Elle
a dix-sept ans, elle se prénomme Line, elle funambule sa vie en quête
d'instants absolus, d'instants qui recèlent le suc plénier de la vie. A
une fête, elle rencontre Julien, beau ténébreux désenchanté, elle le
met au défi de se jeter dans le vide, ce qu'il fait, sachant toutefois
que c'est d'un premier étage qu'il se précipite. Magnétisée par ce
garçon, happée par sa noirceur affichée autant que par sa rayonnante
beauté, Line entre dans son orbe et s'efforce de percer l'énigme de ses
phrases dédaigneuses et cinglantes. Elle s'attache tout
particulièrement à son sourire en forme de fêlure et à ses dons de
pianiste virtuose qui la subjuguent.
Elle ne s'arrache momentanément à la toxique fascination qu'exerce sur elle ce champion du dandysme ancienne manière que lorsqu'elle rencontre Andréa, autre jeune homme, lui aussi pianiste hors pair et promis à une carrière éblouissante. Andréa est l'antipode de Julien, son versant solaire et généreux. Très beau, très doué lui aussi, il se distingue par son goût de la vie, son adhésion aux joies qu'elle prodigue, toutes choses que Juline conspue copieusement.
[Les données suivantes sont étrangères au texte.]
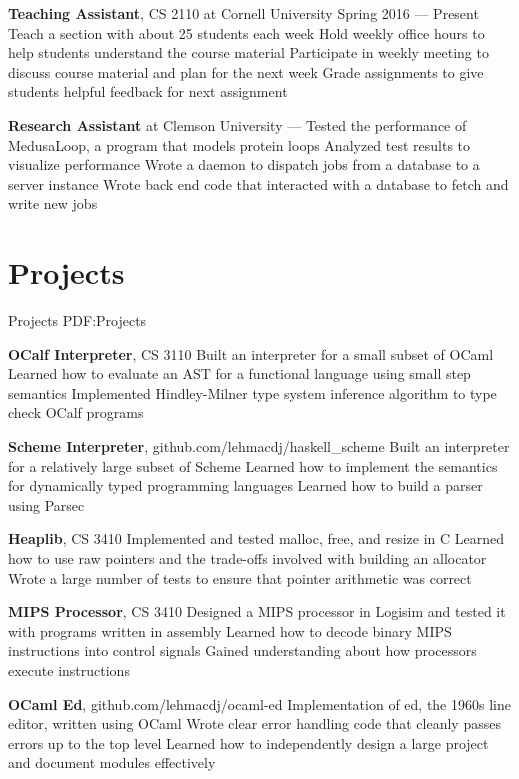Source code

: \documentclass[letterpaper,10pt,oneside]{simpleresume}
\begin{document}
\begin{minipage}[t][0pt]{\linewidth}
\begin{body}
\textbf{Teaching Assistant}, CS 2110 at Cornell University
\hfill
Spring 2016 --- Present
\BulletItem%
Teach a section with about 25 students each week
\BulletItem%
Hold weekly office hours to help students understand the course material
\BulletItem%
Participate in weekly meeting to discuss course material and plan for the next
week
\BulletItem%
Grade assignments to give students helpful feedback for next assignment
\GapNoBreak%

\textbf{Research Assistant} at Clemson University
\hfill
{} --- 
\BulletItem%
Tested the performance of MedusaLoop, a program that models protein loops
\BulletItem%
Analyzed test results to visualize performance
\BulletItem%
Wrote a daemon to dispatch jobs from a database to a server instance
\BulletItem%
Wrote back end code that interacted with a database to fetch and write new jobs

\section%
{Projects}
{Projects}
{PDF:Projects}

\textbf{OCalf Interpreter}, CS 3110
\BulletItem%
Built an interpreter for a small subset of OCaml
\BulletItem%
Learned how to evaluate an AST for a functional language using small step
semantics
\BulletItem%
Implemented Hindley-Milner type system inference algorithm to type check
OCalf programs
\GapNoBreak%

\textbf{Scheme Interpreter}, github.com/lehmacdj/haskell\_scheme
\BulletItem%
Built an interpreter for a relatively large subset of Scheme
\BulletItem%
Learned how to implement the semantics for dynamically typed programming
languages
\BulletItem%
Learned how to build a parser using Parsec
\GapNoBreak%

\textbf{Heaplib}, CS 3410
\BulletItem%
Implemented and tested malloc, free, and resize in C
\BulletItem%
Learned how to use raw pointers and the trade-offs involved with building
an allocator
\BulletItem%
Wrote a large number of tests to ensure that pointer arithmetic was correct
\GapNoBreak%

\textbf{MIPS Processor}, CS 3410
\BulletItem%
Designed a MIPS processor in Logisim and tested it with programs written in
assembly
\BulletItem%
Learned how to decode binary MIPS instructions into control signals
\BulletItem%
Gained understanding about how processors execute instructions
\GapNoBreak%

\textbf{OCaml Ed}, github.com/lehmacdj/ocaml-ed
\BulletItem%
Implementation of ed, the 1960s line editor, written using OCaml
\BulletItem%
Wrote clear error handling code that cleanly passes errors up to the top level
\BulletItem%
Learned how to independently design a large project and document modules
effectively
\GapNoBreak%


\end{body}
\end{minipage}
\end{document}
Dans la candeur d'Andréa, Line se respose du cynisme de Julien. Mais dans le coeur d'une rimbaldienne fille de 17 ans, tout n'est qu'ambivalence et notre narratrice ne peut s'empêcher de nourrir un certain mépris pour le caractère trop uni et les dispositions apparemment trop heureuses d'Andréa. Lorsque ce dernier l'encalmine, elle éprouve une poignante nostalgie pour les aspérités et les sarcasmes de Julien et ce d'autant plus depuis qu'elle a appris qu'une flamboyante jeune fille rousse, photographe de son état, s'est donné la mort pour avoir été répudiée par lui. La logique du désir triangulaire se déploie, se répercute dans de vertigineuses mises en abyme et notre adolescente cultive avec une belle frénésie l'attrait morbide qu'exerce sur elle l'ensorcelant Julien, couplant dans son désir éros et thanatos laquelle éclipse le trop lumineux, le trop vivant Andréa.
Line
oscille entre l'or et le noir mais les deux astres finissent par se
rencontrer et, contre toute attente, ils pactissent. Dès lors nos
trois héros deviennent inséparables et ils vont jusqu'à passer ensemble
des week-ends et même de longs séjours sur la chiquissime côte
normande. En proie à d'étranges mélancolies, ils devisent
interminablement, échangent de profondes pensées sur la vie, l'amour,
la mort et l'art. Ils s'autoproclament "instantanéistes" et célébrent
le culte des instants parfaits que Line, cependant, ne goûte jamais
plus pleinement que lorsqu'elle est seule.
Au fil du temps, Andréa se révèle plus complexe et plus tourmenté qu'on ne l'aurait cru (notamment parce que, interprète prodige, il se maudit de n'être pas apte à composer) tandis que Julien s'efface lentement et que Line s'achemine vers une forme d'apaisement dans la mesure où s'estompe son besoin compulsif de plaire, de paraître, d'être en perpétuelle représentation. Le factice et le clinquant cèdent la place à un état plus dénué, plus authentique.
Hymne à l'adolescence et à ses brûlures, ce roman rend un son étrangement inactuel, presque désuet. Les personnages, issus de la jeunesse dorée, sont tous furieusement beaux, artistes et chahutés par un mal de vivre romantique, baudelairien, très fin de siècle.
Un récit au charme prenant écrit par une toute jeune fille (l'auteur a tout juste 20 ans) au talent prometteur.